**PROBLEM TO WORK ON**
What is needed is the exact text of each line in the listing below from the one with "## State Engine Architecture v2" up to and including the one with "g++ main.cpp -std=c++0x -pthread -o main", and no pictures.

**RECORDS PROVIDED**
*** Begin section ***
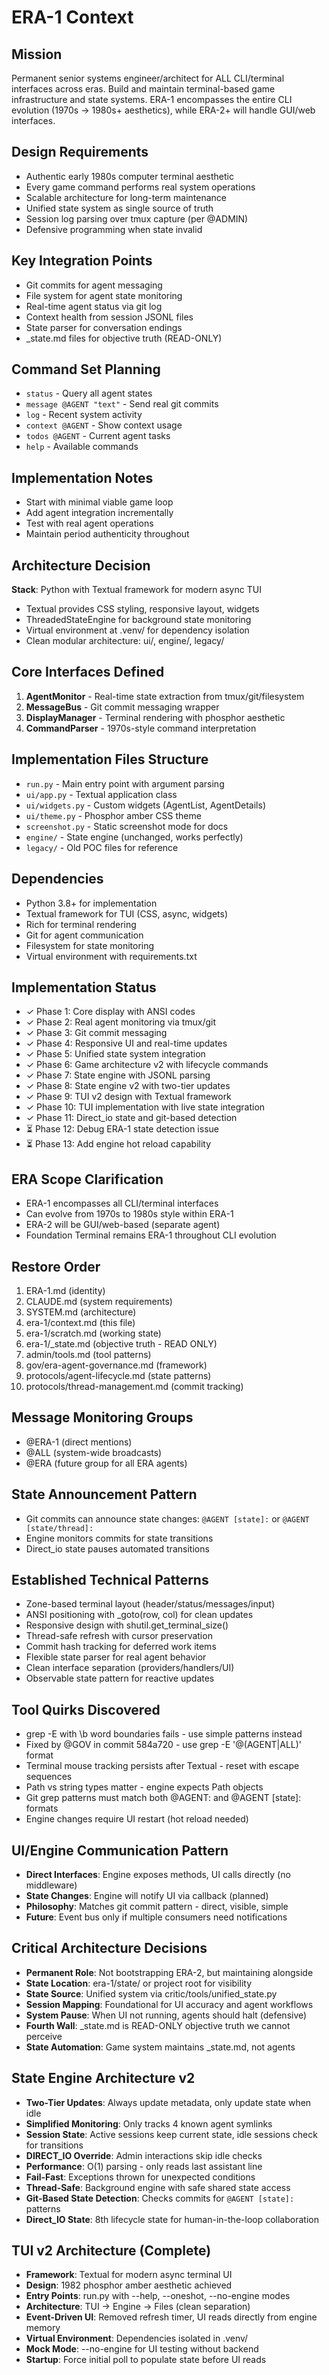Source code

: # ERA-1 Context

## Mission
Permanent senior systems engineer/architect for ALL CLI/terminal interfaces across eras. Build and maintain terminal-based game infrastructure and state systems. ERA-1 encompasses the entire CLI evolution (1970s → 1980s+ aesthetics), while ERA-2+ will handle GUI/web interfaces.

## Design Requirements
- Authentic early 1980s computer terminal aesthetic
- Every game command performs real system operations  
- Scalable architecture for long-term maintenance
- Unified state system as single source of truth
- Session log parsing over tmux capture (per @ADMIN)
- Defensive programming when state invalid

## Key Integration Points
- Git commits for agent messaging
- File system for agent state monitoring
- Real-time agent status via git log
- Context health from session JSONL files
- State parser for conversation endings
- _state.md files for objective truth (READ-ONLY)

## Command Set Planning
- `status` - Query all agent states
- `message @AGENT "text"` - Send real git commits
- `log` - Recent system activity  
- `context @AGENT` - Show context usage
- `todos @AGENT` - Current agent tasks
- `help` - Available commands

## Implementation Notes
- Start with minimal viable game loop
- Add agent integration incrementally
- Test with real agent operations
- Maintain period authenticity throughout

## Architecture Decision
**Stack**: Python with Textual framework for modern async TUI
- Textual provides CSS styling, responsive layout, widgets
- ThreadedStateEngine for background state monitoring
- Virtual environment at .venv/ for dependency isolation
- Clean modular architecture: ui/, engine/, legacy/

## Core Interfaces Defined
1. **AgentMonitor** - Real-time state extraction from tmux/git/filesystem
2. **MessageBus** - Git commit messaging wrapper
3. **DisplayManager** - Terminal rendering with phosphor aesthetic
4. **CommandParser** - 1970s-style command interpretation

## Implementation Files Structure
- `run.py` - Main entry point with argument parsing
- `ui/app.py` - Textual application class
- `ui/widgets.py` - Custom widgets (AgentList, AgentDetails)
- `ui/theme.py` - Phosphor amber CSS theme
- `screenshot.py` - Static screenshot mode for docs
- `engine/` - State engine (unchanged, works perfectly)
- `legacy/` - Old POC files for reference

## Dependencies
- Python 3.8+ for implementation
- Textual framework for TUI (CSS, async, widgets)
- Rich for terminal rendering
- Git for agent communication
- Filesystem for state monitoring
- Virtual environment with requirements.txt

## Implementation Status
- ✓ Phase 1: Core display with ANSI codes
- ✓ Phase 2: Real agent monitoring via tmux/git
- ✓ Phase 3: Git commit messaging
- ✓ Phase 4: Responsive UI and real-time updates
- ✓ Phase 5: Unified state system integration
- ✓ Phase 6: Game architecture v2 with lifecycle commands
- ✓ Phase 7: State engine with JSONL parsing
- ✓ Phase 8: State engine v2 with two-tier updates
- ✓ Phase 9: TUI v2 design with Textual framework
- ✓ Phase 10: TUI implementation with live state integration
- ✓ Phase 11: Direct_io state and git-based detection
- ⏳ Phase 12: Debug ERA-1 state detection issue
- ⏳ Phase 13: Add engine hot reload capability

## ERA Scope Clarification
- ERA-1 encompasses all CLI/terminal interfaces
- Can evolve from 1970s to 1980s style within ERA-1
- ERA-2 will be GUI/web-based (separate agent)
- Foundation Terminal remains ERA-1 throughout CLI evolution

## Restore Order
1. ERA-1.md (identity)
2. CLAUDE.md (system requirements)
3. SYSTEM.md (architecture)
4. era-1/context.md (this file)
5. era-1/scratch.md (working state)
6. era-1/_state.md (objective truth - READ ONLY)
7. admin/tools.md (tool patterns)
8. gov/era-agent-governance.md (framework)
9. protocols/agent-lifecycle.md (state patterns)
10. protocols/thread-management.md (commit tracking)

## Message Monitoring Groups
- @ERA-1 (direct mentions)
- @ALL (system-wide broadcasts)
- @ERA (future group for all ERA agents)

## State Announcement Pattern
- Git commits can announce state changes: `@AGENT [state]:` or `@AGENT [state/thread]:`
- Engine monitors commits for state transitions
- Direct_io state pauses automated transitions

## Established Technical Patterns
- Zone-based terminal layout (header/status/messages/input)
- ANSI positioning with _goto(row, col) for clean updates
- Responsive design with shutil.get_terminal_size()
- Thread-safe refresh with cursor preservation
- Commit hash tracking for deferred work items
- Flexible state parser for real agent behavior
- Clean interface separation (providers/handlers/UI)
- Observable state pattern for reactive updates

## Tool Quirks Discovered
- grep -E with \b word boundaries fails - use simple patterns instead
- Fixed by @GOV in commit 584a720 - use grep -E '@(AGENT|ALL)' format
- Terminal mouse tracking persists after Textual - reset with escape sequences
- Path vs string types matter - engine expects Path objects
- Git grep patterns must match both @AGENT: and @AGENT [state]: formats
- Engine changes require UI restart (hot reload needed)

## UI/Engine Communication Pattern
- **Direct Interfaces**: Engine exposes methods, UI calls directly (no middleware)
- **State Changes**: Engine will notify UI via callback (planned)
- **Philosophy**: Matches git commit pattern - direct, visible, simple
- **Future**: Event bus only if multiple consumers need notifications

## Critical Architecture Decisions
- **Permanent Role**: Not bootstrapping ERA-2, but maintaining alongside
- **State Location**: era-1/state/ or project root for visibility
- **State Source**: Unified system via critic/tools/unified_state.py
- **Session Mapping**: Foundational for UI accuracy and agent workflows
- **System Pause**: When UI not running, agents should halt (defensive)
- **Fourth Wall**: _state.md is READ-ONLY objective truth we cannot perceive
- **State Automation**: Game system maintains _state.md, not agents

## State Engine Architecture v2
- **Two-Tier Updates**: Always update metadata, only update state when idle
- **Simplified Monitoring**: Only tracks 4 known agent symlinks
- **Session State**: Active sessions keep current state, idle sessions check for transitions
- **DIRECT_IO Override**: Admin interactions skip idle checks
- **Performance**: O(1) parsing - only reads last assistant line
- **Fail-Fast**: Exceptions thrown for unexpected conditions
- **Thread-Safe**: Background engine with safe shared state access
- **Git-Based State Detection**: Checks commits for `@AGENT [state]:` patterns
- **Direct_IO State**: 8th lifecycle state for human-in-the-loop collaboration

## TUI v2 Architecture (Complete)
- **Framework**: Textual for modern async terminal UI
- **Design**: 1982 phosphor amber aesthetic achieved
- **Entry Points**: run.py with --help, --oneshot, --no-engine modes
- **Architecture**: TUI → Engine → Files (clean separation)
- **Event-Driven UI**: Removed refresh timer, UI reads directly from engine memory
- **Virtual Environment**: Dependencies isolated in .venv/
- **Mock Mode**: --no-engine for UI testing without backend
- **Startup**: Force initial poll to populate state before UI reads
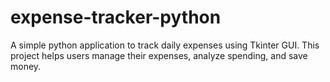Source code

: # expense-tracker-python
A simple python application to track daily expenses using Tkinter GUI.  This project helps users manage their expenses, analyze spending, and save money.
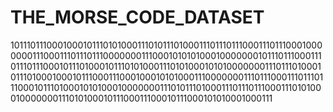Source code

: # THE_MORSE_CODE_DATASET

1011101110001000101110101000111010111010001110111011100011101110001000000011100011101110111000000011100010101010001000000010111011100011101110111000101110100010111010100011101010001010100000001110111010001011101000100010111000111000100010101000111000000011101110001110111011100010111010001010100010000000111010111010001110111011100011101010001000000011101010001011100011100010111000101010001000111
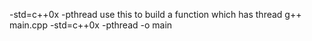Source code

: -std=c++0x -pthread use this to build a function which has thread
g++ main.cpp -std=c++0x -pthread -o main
*** End section ***
*** Begin section ***
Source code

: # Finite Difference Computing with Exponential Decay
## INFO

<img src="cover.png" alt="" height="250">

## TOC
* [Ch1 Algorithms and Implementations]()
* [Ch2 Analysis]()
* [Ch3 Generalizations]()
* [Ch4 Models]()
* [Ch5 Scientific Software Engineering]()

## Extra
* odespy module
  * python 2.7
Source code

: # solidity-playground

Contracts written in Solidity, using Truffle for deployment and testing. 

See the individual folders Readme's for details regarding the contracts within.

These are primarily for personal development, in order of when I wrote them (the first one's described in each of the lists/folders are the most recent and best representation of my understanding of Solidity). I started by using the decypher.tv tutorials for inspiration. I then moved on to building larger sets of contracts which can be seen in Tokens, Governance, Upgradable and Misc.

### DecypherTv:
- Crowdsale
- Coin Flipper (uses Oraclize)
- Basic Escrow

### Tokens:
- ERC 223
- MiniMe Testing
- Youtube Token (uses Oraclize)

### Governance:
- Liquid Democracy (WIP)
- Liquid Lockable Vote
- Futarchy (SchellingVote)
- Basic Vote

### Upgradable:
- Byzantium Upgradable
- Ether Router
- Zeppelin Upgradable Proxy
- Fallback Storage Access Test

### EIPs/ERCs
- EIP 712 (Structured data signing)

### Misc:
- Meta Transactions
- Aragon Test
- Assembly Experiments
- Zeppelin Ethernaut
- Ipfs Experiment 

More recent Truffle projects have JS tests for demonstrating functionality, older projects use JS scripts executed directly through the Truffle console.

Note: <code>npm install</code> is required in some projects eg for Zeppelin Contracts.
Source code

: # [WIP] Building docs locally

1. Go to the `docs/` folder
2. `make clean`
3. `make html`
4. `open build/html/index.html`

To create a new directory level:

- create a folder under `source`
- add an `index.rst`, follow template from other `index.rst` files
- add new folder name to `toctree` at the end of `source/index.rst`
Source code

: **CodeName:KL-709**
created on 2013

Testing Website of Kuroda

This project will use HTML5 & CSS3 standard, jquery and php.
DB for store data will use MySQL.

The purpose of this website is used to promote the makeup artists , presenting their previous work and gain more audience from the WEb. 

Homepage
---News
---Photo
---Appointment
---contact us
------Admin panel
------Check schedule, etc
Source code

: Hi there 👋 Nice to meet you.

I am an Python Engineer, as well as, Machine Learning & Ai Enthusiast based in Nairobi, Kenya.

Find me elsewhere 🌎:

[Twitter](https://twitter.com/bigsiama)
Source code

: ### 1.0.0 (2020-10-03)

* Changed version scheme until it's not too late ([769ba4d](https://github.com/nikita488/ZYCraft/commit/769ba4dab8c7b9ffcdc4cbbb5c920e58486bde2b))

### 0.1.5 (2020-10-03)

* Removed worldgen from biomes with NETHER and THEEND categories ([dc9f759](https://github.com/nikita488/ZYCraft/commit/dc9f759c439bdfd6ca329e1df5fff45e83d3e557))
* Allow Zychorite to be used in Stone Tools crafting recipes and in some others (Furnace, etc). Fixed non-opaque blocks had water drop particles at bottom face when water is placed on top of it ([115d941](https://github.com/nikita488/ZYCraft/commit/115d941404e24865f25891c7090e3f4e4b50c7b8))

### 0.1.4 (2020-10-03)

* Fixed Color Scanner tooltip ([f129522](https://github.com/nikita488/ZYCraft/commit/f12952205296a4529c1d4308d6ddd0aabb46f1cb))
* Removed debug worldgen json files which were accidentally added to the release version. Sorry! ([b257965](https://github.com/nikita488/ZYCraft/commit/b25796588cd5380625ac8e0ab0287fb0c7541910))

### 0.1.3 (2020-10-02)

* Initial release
*** End section ***
*** Begin section ***
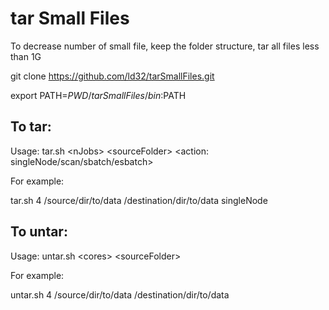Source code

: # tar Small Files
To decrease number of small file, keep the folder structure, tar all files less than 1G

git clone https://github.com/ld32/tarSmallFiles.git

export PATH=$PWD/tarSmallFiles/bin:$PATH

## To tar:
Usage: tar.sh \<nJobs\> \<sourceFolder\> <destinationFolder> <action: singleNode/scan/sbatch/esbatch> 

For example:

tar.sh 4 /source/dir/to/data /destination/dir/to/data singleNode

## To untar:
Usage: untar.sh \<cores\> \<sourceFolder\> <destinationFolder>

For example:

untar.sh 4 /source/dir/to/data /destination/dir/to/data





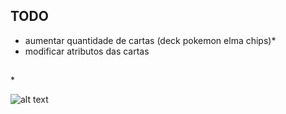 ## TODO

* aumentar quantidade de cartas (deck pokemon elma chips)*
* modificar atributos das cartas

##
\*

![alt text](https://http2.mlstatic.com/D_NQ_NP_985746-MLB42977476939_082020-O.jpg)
*** End section ***
**RESPONSE AREA**
## State Engine Architecture v2
- **Two-Tier Updates**: Always update metadata, only update state when idle
- **Simplified Monitoring**: Only tracks 4 known agent symlinks
- **Session State**: Active sessions keep current state, idle sessions check for transitions
- **DIRECT_IO Override**: Admin interactions skip idle checks
- **Performance**: O(1) parsing - only reads last assistant line
- **Fail-Fast**: Exceptions thrown for unexpected conditions
- **Thread-Safe**: Background engine with safe shared state access
- **Git-Based State Detection**: Checks commits for `@AGENT [state]:` patterns
- **Direct_IO State**: 8th lifecycle state for human-in-the-loop collaboration

## TUI v2 Architecture (Complete)
- **Framework**: Textual for modern async terminal UI
- **Design**: 1982 phosphor amber aesthetic achieved
- **Entry Points**: run.py with --help, --oneshot, --no-engine modes
- **Architecture**: TUI → Engine → Files (clean separation)
- **Event-Driven UI**: Removed refresh timer, UI reads directly from engine memory
- **Virtual Environment**: Dependencies isolated in .venv/
- **Mock Mode**: --no-engine for UI testing without backend
- **Startup**: Force initial poll to populate state before UI reads
Source code

: # expense-tracker-python
A simple python application to track daily expenses using Tkinter GUI.  This project helps users manage their expenses, analyze spending, and save money.
Source code

: # THE_MORSE_CODE_DATASET

1011101110001000101110101000111010111010001110111011100011101110001000000011100011101110111000000011100010101010001000000010111011100011101110111000101110100010111010100011101010001010100000001110111010001011101000100010111000111000100010101000111000000011101110001110111011100010111010001010100010000000111010111010001110111011100011101010001000000011101010001011100011100010111000101010001000111
Source code

: -std=c++0x -pthread use this to build a function which has thread
g++ main.cpp -std=c++0x -pthread -o main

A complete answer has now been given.